What the task asks:
Below are records; copy every line in them that holds the word "looking".

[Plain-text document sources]
╔══
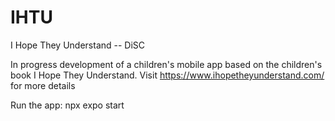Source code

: # IHTU
I Hope They Understand -- DiSC

In progress development of a children's mobile app based on the children's book I Hope They Understand. 
Visit https://www.ihopetheyunderstand.com/ for more details

Run the app: npx expo start
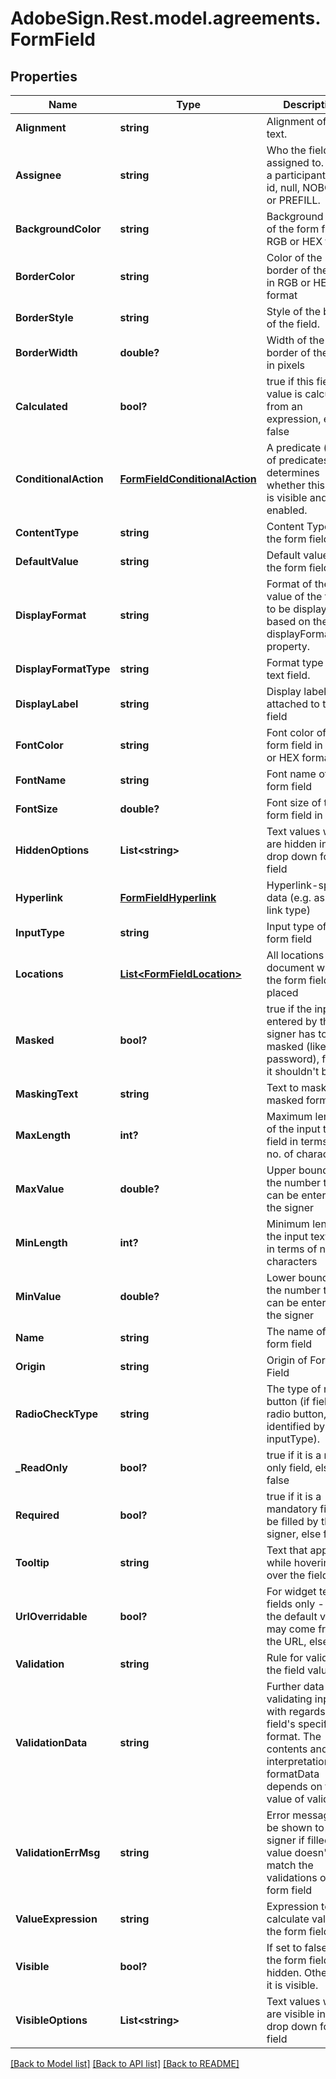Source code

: # AdobeSign.Rest.model.agreements.FormField
## Properties

Name | Type | Description | Notes
------------ | ------------- | ------------- | -------------
**Alignment** | **string** | Alignment of the text. | [optional] 
**Assignee** | **string** | Who the field is assigned to.  Either a participant set id, null, NOBODY or PREFILL. | [optional] 
**BackgroundColor** | **string** | Background color of the form field in RGB or HEX format | [optional] 
**BorderColor** | **string** | Color of the border of the field in RGB or HEX format | [optional] 
**BorderStyle** | **string** | Style of the border of the field. | [optional] 
**BorderWidth** | **double?** | Width of the border of the field in pixels | [optional] 
**Calculated** | **bool?** | true if this field&#39;s value is calculated from an expression, else false | [optional] 
**ConditionalAction** | [**FormFieldConditionalAction**](FormFieldConditionalAction.md) | A predicate (or set of predicates) that determines whether this field is visible and enabled. | [optional] 
**ContentType** | **string** | Content Type of the form field. | [optional] 
**DefaultValue** | **string** | Default value of the form field | [optional] 
**DisplayFormat** | **string** | Format of the value of the field to be displayed based on the displayFormatType property. | [optional] 
**DisplayFormatType** | **string** | Format type of the text field. | [optional] 
**DisplayLabel** | **string** | Display label attached to the field | [optional] 
**FontColor** | **string** | Font color of the form field in RGB or HEX format | [optional] 
**FontName** | **string** | Font name of the form field | [optional] 
**FontSize** | **double?** | Font size of the form field in points | [optional] 
**HiddenOptions** | **List&lt;string&gt;** | Text values which are hidden in a drop down form field | [optional] 
**Hyperlink** | [**FormFieldHyperlink**](FormFieldHyperlink.md) | Hyperlink-specific data (e.g. as url, link type) | [optional] 
**InputType** | **string** | Input type of the form field | [optional] 
**Locations** | [**List&lt;FormFieldLocation&gt;**](FormFieldLocation.md) | All locations in a document where the form field is placed | [optional] 
**Masked** | **bool?** | true if the input entered by the signer has to be masked (like password), false if it shouldn&#39;t be | [optional] 
**MaskingText** | **string** | Text to mask the masked form field | [optional] 
**MaxLength** | **int?** | Maximum length of the input text field in terms of no. of characters | [optional] 
**MaxValue** | **double?** | Upper bound of the number that can be entered by the signer | [optional] 
**MinLength** | **int?** | Minimum length of the input text field in terms of no. of characters | [optional] 
**MinValue** | **double?** | Lower bound of the number that can be entered by the signer | [optional] 
**Name** | **string** | The name of the form field | [optional] 
**Origin** | **string** | Origin of Form Field | [optional] 
**RadioCheckType** | **string** | The type of radio button (if field is radio button, identified by inputType). | [optional] 
**_ReadOnly** | **bool?** | true if it is a read-only field, else false | [optional] 
**Required** | **bool?** | true if it is a mandatory field to be filled by the signer, else false | [optional] 
**Tooltip** | **string** | Text that appears while hovering over the field | [optional] 
**UrlOverridable** | **bool?** | For widget text fields only - true if the default value may come from the URL, else false | [optional] 
**Validation** | **string** | Rule for validating the field value. | [optional] 
**ValidationData** | **string** | Further data for validating input with regards to the field&#39;s specified format. The contents and interpretation of formatData depends on the value of validation. | [optional] 
**ValidationErrMsg** | **string** | Error message to be shown to the signer if filled value doesn&#39;t match the validations of the form field | [optional] 
**ValueExpression** | **string** | Expression to calculate value of the form field | [optional] 
**Visible** | **bool?** | If set to false, then the form field is hidden.  Otherwise, it is visible. | [optional] 
**VisibleOptions** | **List&lt;string&gt;** | Text values which are visible in a drop down form field | [optional] 

[[Back to Model list]](../README.md#documentation-for-models) [[Back to API list]](../README.md#documentation-for-api-endpoints) [[Back to README]](../README.md)


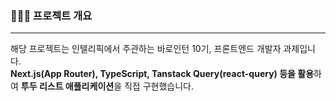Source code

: 
### 💁🏻‍♂️ 프로젝트 개요

---

해당 프로젝트는 인텔리픽에서 주관하는 바로인턴 10기, 프론트엔드 개발자 과제입니다.
<Br>
**Next.js(App Router), TypeScript, Tanstack Query(react-query) 등을 활용**하여 **투두 리스트 애플리케이션**을 직접 구현했습니다.
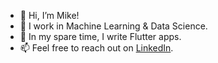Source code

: - 👋 Hi, I’m Mike!
- 👀 I work in Machine Learning & Data Science.
- 🌱 In my spare time, I write Flutter apps.
- 📫 Feel free to reach out on [LinkedIn](https://www.linkedin.com/in/maltonji/).

<!---
mike-altonji/mike-altonji is a ✨ special ✨ repository because its `README.md` (this file) appears on your GitHub profile.
You can click the Preview link to take a look at your changes.
--->
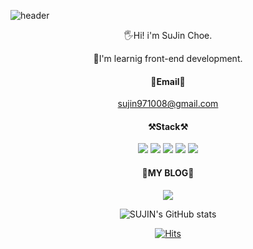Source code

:![header](https://capsule-render.vercel.app/api?type=waving&color=auto&height=300&section=header&text=Welcome&desc=sujin's%20github&fontSize=90&fontAlignY=35&animation=scaleIn&descAlign=80&descAlignY=60&stroke=eee&descSize=35)

<div align="center">
<p>🖐Hi! i'm SuJin Choe.</p>
<p>📖I'm learnig front-end development.</p>

#### 💌Email💌
sujin971008@gmail.com

#### ⚒Stack⚒
<img src="https://img.shields.io/badge/html5-E34F26.svg?style=for-the-badge&logo=html5&logoColor=black">
<img src="https://img.shields.io/badge/css3-1572B6.svg?style=for-the-badge&logo=css3&logoColor=black">
<img src="https://img.shields.io/badge/javascript-F7DF1E.svg?style=for-the-badge&logo=javascript&logoColor=black">
<img src="https://img.shields.io/badge/react-61DAFB.svg?style=for-the-badge&logo=react&logoColor=black">
<img src="https://img.shields.io/badge/redux-764ABC.svg?style=for-the-badge&logo=redux&logoColor=black">

#### 🔗MY BLOG🔗
 <a href="https://goril-choe.tistory.com/" target="_blank"><img src="https://user-images.githubusercontent.com/65346989/127509417-c2f672e7-70a8-4d44-b43f-70364e022a81.png"/></a>

![SUJIN's GitHub stats](https://github-readme-stats.vercel.app/api?username=SUJIN&theme=buefy&show_icons=true)

[![Hits](https://hits.seeyoufarm.com/api/count/incr/badge.svg?url=https%3A%2F%2Fgithub.com%2Fgjbae1212%2Fhit-counter&count_bg=%2379C83D&title_bg=%23555555&icon=&icon_color=%23E7E7E7&title=hits&edge_flat=false)](https://hits.seeyoufarm.com)

</div>

<!--
**sujin971008/sujin971008** is a ✨ _special_ ✨ repository because its `README.md` (this file) appears on your GitHub profile.

Here are some ideas to get you started:

- 🔭 I’m currently working on ...
- 🌱 I’m currently learning ...
- 👯 I’m looking to collaborate on ...
- 🤔 I’m looking for help with ...
- 💬 Ask me about ...
- 📫 How to reach me: ...
- 😄 Pronouns: ...
- ⚡ Fun fact: ...
-->
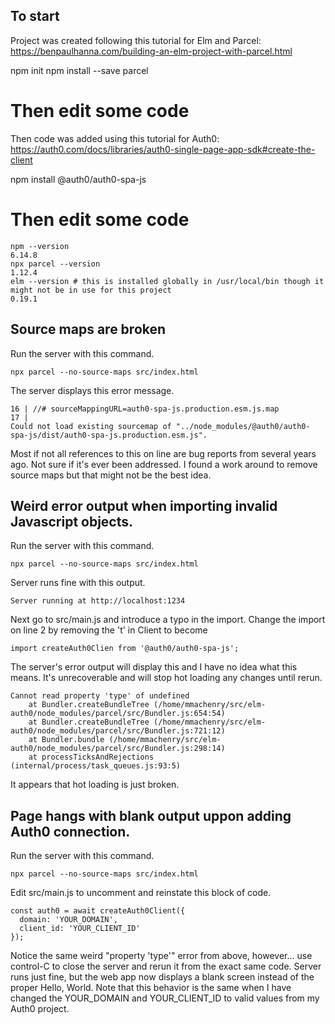 To start
---

Project was created following this tutorial for Elm and Parcel: https://benpaulhanna.com/building-an-elm-project-with-parcel.html

   npm init
   npm install --save parcel
   # Then edit some code

Then code was added using this tutorial for Auth0: https://auth0.com/docs/libraries/auth0-single-page-app-sdk#create-the-client

   npm install @auth0/auth0-spa-js
   # Then edit some code

    npm --version
    6.14.8
    npx parcel --version
    1.12.4
    elm --version # this is installed globally in /usr/local/bin though it might not be in use for this project
    0.19.1

Source maps are broken
---

Run the server with this command.

    npx parcel --no-source-maps src/index.html 

The server displays this error message.

    16 | //# sourceMappingURL=auth0-spa-js.production.esm.js.map
    17 | 
    Could not load existing sourcemap of "../node_modules/@auth0/auth0-spa-js/dist/auth0-spa-js.production.esm.js".

Most if not all references to this on line are bug reports from several
years ago. Not sure if it's ever been addressed. I found a work around to
remove source maps but that might not be the best idea.

Weird error output when importing invalid Javascript objects.
---

Run the server with this command.

    npx parcel --no-source-maps src/index.html 

Server runs fine with this output.

    Server running at http://localhost:1234 


Next go to src/main.js and introduce a typo in the import. Change the
import on line 2 by removing the 't' in Client to become

    import createAuth0Clien from '@auth0/auth0-spa-js';

The server's error output will display this and I have no idea what this
means. It's unrecoverable and will stop hot loading any changes until
rerun.

    Cannot read property 'type' of undefined
        at Bundler.createBundleTree (/home/mmachenry/src/elm-auth0/node_modules/parcel/src/Bundler.js:654:54)
        at Bundler.createBundleTree (/home/mmachenry/src/elm-auth0/node_modules/parcel/src/Bundler.js:721:12)
        at Bundler.bundle (/home/mmachenry/src/elm-auth0/node_modules/parcel/src/Bundler.js:298:14)
        at processTicksAndRejections (internal/process/task_queues.js:93:5)

It appears that hot loading is just broken.

Page hangs with blank output uppon adding Auth0 connection.
---

Run the server with this command.

    npx parcel --no-source-maps src/index.html 

Edit src/main.js to uncomment and reinstate this block of code.

    const auth0 = await createAuth0Client({
      domain: 'YOUR_DOMAIN',
      client_id: 'YOUR_CLIENT_ID'
    });

Notice the same weird "property 'type'" error from above, however... use
control-C to close the server and rerun it from the exact same code. Server
runs just fine, but the web app now displays a blank screen instead of the
proper Hello, World. Note that this behavior is the same when I have
changed the YOUR_DOMAIN and YOUR_CLIENT_ID to valid values from my Auth0
project.
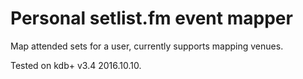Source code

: # Personal setlist.fm event mapper

Map attended sets for a user, currently supports mapping venues.

Tested on kdb+ v3.4 2016.10.10. 
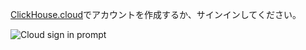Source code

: [ClickHouse.cloud](https://clickhouse.cloud)でアカウントを作成するか、サインインしてください。

![Cloud sign in prompt](@site/docs/ja/_snippets/images/cloud-sign-in-or-trial.png)
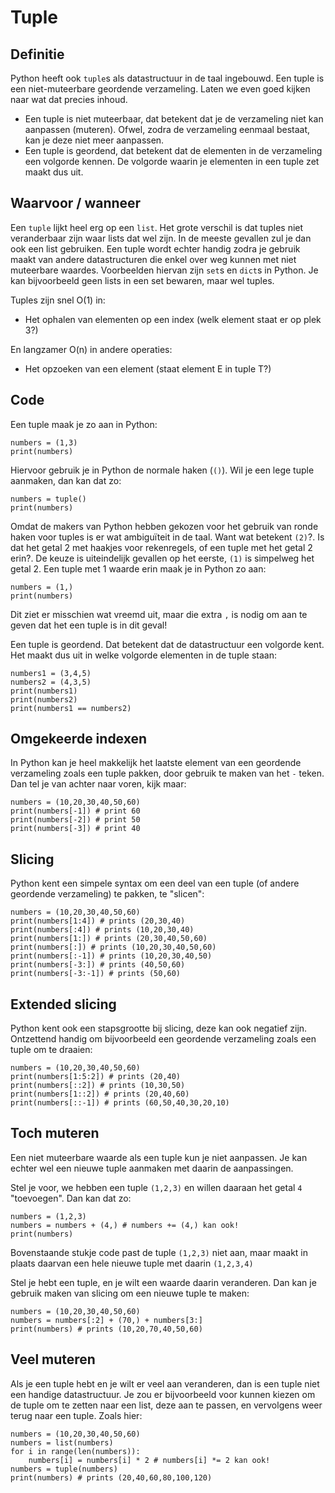 # Tuple

## Definitie
Python heeft ook `tuple`s als datastructuur in de taal ingebouwd. Een tuple is een niet-muteerbare geordende verzameling.  Laten we even goed kijken naar wat dat precies inhoud.

- Een tuple is niet muteerbaar, dat betekent dat je de verzameling niet kan aanpassen (muteren). Ofwel, zodra de verzameling eenmaal bestaat, kan je deze niet meer aanpassen.
- Een tuple is geordend, dat betekent dat de elementen in de verzameling een volgorde kennen. De volgorde waarin je elementen in een tuple zet maakt dus uit.

## Waarvoor / wanneer
Een `tuple` lijkt heel erg op een `list`. Het grote verschil is dat tuples niet veranderbaar zijn waar lists dat wel zijn. In de meeste gevallen zul je dan ook een list gebruiken. Een tuple wordt echter handig zodra je gebruik maakt van andere datastructuren die enkel over weg kunnen met niet muteerbare waardes. Voorbeelden hiervan zijn `set`s en `dict`s in Python. Je kan bijvoorbeeld geen lists in een set bewaren, maar wel tuples.

Tuples zijn snel O(1) in:

- Het ophalen van elementen op een index (welk element staat er op plek 3?)

En langzamer O(n) in andere operaties:

- Het opzoeken van een element (staat element E in tuple T?)

## Code
Een tuple maak je zo aan in Python:

    numbers = (1,3)
    print(numbers)

Hiervoor gebruik je in Python de normale haken (`()`). Wil je een lege tuple aanmaken, dan kan dat zo:

    numbers = tuple()
    print(numbers)

Omdat de makers van Python hebben gekozen voor het gebruik van ronde haken voor tuples is er wat ambiguïteit in de taal. Want wat betekent `(2)`?. Is dat het getal 2 met haakjes voor rekenregels, of een tuple met het getal 2 erin?. De keuze is uiteindelijk gevallen op het eerste, `(1)` is simpelweg het getal 2. Een tuple met 1 waarde erin maak je in Python zo aan:

    numbers = (1,)
    print(numbers)

Dit ziet er misschien wat vreemd uit, maar die extra `,` is nodig om aan te geven dat het een tuple is in dit geval!

Een tuple is geordend. Dat betekent dat de datastructuur een volgorde kent. Het maakt dus uit in welke volgorde elementen in de tuple staan:

    numbers1 = (3,4,5)
    numbers2 = (4,3,5)
    print(numbers1)
    print(numbers2)
    print(numbers1 == numbers2)

## Omgekeerde indexen
In Python kan je heel makkelijk het laatste element van een geordende verzameling zoals een tuple pakken, door gebruik te maken van het `-` teken. Dan tel je van achter naar voren, kijk maar:

    numbers = (10,20,30,40,50,60)
    print(numbers[-1]) # print 60
    print(numbers[-2]) # print 50
    print(numbers[-3]) # print 40

## Slicing
Python kent een simpele syntax om een deel van een tuple (of andere geordende verzameling) te pakken, te "slicen":

    numbers = (10,20,30,40,50,60)
    print(numbers[1:4]) # prints (20,30,40)
    print(numbers[:4]) # prints (10,20,30,40)
    print(numbers[1:]) # prints (20,30,40,50,60)
    print(numbers[:]) # prints (10,20,30,40,50,60)
    print(numbers[:-1]) # prints (10,20,30,40,50)
    print(numbers[-3:]) # prints (40,50,60)
    print(numbers[-3:-1]) # prints (50,60)

## Extended slicing
Python kent ook een stapsgrootte bij slicing, deze kan ook negatief zijn. Ontzettend handig om bijvoorbeeld een geordende verzameling zoals een tuple om te draaien:

    numbers = (10,20,30,40,50,60)
    print(numbers[1:5:2]) # prints (20,40)
    print(numbers[::2]) # prints (10,30,50)
    print(numbers[1::2]) # prints (20,40,60)
    print(numbers[::-1]) # prints (60,50,40,30,20,10)

## Toch muteren
Een niet muteerbare waarde als een tuple kun je niet aanpassen. Je kan echter wel een nieuwe tuple aanmaken met daarin de aanpassingen.

Stel je voor, we hebben een tuple `(1,2,3)` en willen daaraan het getal `4` "toevoegen". Dan kan dat zo:

    numbers = (1,2,3)
    numbers = numbers + (4,) # numbers += (4,) kan ook!
    print(numbers)

Bovenstaande stukje code past de tuple `(1,2,3)` niet aan, maar maakt in plaats daarvan een hele nieuwe tuple met daarin `(1,2,3,4)`

Stel je hebt een tuple, en je wilt een waarde daarin veranderen. Dan kan je gebruik maken van slicing om een nieuwe tuple te maken:

    numbers = (10,20,30,40,50,60)
    numbers = numbers[:2] + (70,) + numbers[3:]
    print(numbers) # prints (10,20,70,40,50,60)

## Veel muteren
Als je een tuple hebt en je wilt er veel aan veranderen, dan is een tuple niet een handige datastructuur. Je zou er bijvoorbeeld voor kunnen kiezen om de tuple om te zetten naar een list, deze aan te passen, en vervolgens weer terug naar een tuple. Zoals hier:

    numbers = (10,20,30,40,50,60)
    numbers = list(numbers)
    for i in range(len(numbers)):
        numbers[i] = numbers[i] * 2 # numbers[i] *= 2 kan ook!
    numbers = tuple(numbers)
    print(numbers) # prints (20,40,60,80,100,120)
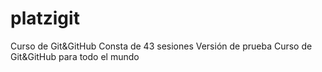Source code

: # platzigit
Curso de Git&amp;GitHub
Consta de 43 sesiones
Versi&oacute;n de prueba
Curso de Git&amp;GitHub para todo el mundo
╚══
Solution for this problem:
- 👯 I’m looking to collaborate on ...
- 🤔 I’m looking for help with ...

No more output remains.